[Input data — start]

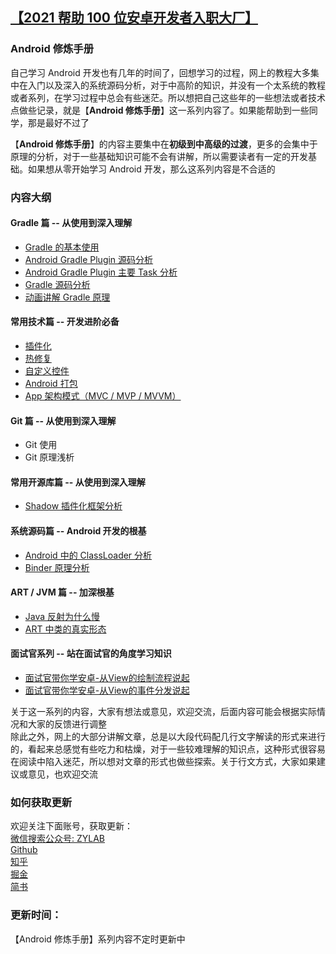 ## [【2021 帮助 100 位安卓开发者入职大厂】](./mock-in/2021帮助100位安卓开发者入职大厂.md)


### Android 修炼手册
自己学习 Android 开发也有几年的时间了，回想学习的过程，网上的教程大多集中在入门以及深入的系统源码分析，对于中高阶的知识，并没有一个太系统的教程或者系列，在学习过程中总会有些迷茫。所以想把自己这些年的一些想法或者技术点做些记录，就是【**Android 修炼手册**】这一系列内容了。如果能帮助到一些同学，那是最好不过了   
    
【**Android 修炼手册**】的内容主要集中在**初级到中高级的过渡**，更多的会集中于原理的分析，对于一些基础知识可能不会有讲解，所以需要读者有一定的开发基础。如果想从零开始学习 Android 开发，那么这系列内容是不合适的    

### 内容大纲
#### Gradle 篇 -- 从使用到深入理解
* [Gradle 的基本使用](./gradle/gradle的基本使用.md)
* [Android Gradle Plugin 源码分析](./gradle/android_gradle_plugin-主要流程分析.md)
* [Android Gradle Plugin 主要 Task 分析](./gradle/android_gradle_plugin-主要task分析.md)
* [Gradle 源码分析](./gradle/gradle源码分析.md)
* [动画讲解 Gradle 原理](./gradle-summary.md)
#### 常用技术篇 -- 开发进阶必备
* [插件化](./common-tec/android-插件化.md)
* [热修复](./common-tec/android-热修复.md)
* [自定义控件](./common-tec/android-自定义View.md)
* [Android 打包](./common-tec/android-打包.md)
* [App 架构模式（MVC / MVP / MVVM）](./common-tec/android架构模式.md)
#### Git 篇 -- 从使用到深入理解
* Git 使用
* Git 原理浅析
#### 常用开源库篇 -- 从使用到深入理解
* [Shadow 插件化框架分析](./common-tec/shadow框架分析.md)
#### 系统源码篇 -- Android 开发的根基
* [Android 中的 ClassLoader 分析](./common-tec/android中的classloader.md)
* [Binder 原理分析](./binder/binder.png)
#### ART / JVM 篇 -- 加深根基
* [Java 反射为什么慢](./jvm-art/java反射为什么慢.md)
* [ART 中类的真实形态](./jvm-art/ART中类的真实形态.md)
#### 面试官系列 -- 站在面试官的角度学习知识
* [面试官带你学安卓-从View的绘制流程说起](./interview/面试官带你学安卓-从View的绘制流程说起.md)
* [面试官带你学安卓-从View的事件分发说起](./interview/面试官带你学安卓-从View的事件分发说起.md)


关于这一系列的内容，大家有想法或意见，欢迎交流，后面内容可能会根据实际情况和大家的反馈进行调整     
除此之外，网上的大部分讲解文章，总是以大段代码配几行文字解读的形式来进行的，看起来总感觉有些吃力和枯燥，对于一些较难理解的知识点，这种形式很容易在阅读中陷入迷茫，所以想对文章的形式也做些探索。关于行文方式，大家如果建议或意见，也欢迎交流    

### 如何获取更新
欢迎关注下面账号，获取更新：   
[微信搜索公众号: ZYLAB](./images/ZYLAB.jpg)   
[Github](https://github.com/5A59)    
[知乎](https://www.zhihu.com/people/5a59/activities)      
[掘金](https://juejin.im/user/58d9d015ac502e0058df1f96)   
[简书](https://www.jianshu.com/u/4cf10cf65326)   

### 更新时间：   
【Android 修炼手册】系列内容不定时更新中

[Input data — finish]

** Exercise goal **
Check each line of the entries, and copy the ones that contain "interview".

** Solution for this exercise **
* [面试官带你学安卓-从View的绘制流程说起](./interview/面试官带你学安卓-从View的绘制流程说起.md)
* [面试官带你学安卓-从View的事件分发说起](./interview/面试官带你学安卓-从View的事件分发说起.md)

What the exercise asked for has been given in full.